Food & Drink
These Dumplings Don’t Sleep
Check out this ‘Seattle-style’ dim sum
By Naomi Tomky June 20, 2024

This article originally appeared in the July/August 2024 issue of Seattle magazine.
In a city that very much does sleep, in a not particularly dense neighborhood, David Ponce and Nikki Tran opened an unlikely business in early May: a late-night dumpling shop.
Seattle Dumpling House opens for delivery (through third-party apps) and takeout each night at 11 p.m., well after most restaurant kitchens in the city have shut down for the evening. “You gotta be crazy to do restaurants and food,” Ponce says. “You gotta be doubly crazy to hustle orders out at 3:55 in the morning.”

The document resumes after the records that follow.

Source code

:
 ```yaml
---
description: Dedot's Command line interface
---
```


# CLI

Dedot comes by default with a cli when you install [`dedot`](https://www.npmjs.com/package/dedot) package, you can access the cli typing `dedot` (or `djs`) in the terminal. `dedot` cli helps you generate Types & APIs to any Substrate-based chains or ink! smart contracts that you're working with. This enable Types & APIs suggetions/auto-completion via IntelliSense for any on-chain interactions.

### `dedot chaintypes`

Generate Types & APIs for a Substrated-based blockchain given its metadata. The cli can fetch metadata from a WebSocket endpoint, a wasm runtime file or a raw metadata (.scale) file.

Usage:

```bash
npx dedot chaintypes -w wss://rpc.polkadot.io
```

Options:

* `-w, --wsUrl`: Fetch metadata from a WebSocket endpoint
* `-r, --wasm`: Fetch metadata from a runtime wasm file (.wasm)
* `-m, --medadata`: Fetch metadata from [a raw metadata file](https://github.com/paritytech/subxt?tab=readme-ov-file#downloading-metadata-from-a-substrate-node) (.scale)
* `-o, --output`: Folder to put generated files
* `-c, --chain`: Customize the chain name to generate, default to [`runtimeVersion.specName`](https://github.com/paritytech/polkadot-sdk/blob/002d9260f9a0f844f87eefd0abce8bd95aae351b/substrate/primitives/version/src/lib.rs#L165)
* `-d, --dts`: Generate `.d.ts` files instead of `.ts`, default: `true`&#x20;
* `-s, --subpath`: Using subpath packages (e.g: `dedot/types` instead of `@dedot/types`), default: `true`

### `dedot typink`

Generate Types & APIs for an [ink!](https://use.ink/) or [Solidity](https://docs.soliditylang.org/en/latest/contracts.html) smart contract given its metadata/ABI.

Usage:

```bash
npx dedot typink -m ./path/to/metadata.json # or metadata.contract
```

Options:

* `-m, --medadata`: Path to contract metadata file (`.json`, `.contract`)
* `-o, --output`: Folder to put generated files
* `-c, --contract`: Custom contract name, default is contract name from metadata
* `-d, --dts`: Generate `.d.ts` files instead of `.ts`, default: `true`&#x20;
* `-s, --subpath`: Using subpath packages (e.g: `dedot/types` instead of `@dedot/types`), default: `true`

Both veterans of the local restaurant industry, the pair grew frustrated with the meals they could find after getting off shifts — mostly fast food. They knew it was a problem for others with odd hours, too, including hospital staff and construction workers. “We were thinking about what we can do to give options to people,” Ponce says. “We both love dumplings.”
Ponce grew up in Los Angeles, eating dim sum on weekends, and both took inspiration from what Ponce called Seattle’s “OG late-night spots,” like Ho Ho Seafood Restaurant, Purple Dot Café, and Honey Court Seafood Restaurant in the Chinatown-International District. “Late night dim sum hits different,” Ponce says. “Getting sui mai and coconut water at two in the morning.”
They call their mix of foods inspired by Southeast Asian and Chinese food “Seattle-style dim sum,” and it includes “Garden of Eden” vegetarian dumplings in a Thai-style yellow curry, pork and bok choi “Jade Wontons,” and honey walnut prawns.

The reception was even more excited and enthusiastic than they expected, Ponce says. Delivery apps allow them to extend their audience to much of North Seattle, as far as Wedgwood and Shoreline, helping make the business feasible. While their current space has no seating, the surprising volume of customers already has them starting to look for a second location that would allow people to sit down and eat. But the hours would remain the same, Ponce says, adding, “late nights are here to stay.”